*Goal of the exercise*
Where does the word "DoxyCompactItemize" occur in the data below? Copy each line that holds it.

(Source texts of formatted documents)
┌────────

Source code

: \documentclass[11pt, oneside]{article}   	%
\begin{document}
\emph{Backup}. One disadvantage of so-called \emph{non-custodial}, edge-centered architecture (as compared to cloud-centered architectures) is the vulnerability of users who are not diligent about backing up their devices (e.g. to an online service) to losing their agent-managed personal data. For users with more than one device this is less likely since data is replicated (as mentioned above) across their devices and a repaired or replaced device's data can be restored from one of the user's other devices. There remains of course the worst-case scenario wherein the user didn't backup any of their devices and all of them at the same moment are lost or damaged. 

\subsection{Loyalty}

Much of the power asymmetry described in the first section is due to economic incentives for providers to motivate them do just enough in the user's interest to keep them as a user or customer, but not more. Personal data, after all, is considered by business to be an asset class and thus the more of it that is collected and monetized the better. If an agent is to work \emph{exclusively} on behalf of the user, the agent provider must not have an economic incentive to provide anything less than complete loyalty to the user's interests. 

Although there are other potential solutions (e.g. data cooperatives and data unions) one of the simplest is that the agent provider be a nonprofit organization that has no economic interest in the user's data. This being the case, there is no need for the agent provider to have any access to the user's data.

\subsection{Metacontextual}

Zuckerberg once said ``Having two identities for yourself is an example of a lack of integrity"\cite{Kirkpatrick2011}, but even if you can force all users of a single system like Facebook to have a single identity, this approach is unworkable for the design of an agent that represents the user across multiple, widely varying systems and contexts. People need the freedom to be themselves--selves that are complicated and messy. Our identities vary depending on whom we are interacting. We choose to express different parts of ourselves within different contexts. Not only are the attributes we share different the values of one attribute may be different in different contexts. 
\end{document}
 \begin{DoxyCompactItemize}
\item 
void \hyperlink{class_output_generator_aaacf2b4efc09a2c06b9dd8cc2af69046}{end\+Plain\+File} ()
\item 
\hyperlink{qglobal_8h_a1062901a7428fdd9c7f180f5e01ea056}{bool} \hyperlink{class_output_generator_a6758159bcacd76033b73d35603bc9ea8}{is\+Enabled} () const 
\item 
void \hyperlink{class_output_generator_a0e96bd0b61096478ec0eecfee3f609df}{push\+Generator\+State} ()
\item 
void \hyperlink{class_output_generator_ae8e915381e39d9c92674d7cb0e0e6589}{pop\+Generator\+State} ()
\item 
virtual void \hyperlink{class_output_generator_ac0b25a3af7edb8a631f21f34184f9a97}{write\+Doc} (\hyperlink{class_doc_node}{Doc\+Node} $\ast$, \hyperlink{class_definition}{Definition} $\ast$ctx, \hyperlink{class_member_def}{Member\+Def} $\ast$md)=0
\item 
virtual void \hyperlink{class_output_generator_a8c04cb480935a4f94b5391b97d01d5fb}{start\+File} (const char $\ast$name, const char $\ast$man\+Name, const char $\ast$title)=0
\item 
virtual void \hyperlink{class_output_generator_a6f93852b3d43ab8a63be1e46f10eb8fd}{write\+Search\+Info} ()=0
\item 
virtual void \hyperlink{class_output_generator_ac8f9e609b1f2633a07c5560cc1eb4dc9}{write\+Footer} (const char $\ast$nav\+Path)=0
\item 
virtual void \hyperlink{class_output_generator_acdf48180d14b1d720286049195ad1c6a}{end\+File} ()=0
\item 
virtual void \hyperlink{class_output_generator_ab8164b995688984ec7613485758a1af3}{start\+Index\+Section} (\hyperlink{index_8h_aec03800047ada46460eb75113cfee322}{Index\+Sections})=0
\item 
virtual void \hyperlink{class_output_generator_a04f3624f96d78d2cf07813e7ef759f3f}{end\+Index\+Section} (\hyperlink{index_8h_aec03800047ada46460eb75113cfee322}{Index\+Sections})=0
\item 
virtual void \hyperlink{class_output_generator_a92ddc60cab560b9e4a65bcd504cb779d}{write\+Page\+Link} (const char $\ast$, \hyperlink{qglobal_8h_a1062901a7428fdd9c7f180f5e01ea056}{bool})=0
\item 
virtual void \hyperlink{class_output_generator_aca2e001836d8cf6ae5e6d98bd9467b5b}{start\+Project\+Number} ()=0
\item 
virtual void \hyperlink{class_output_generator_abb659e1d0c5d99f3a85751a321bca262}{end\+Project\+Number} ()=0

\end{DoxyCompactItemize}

└────────

*Solution to this exercise*
 \begin{DoxyCompactItemize}
\end{DoxyCompactItemize}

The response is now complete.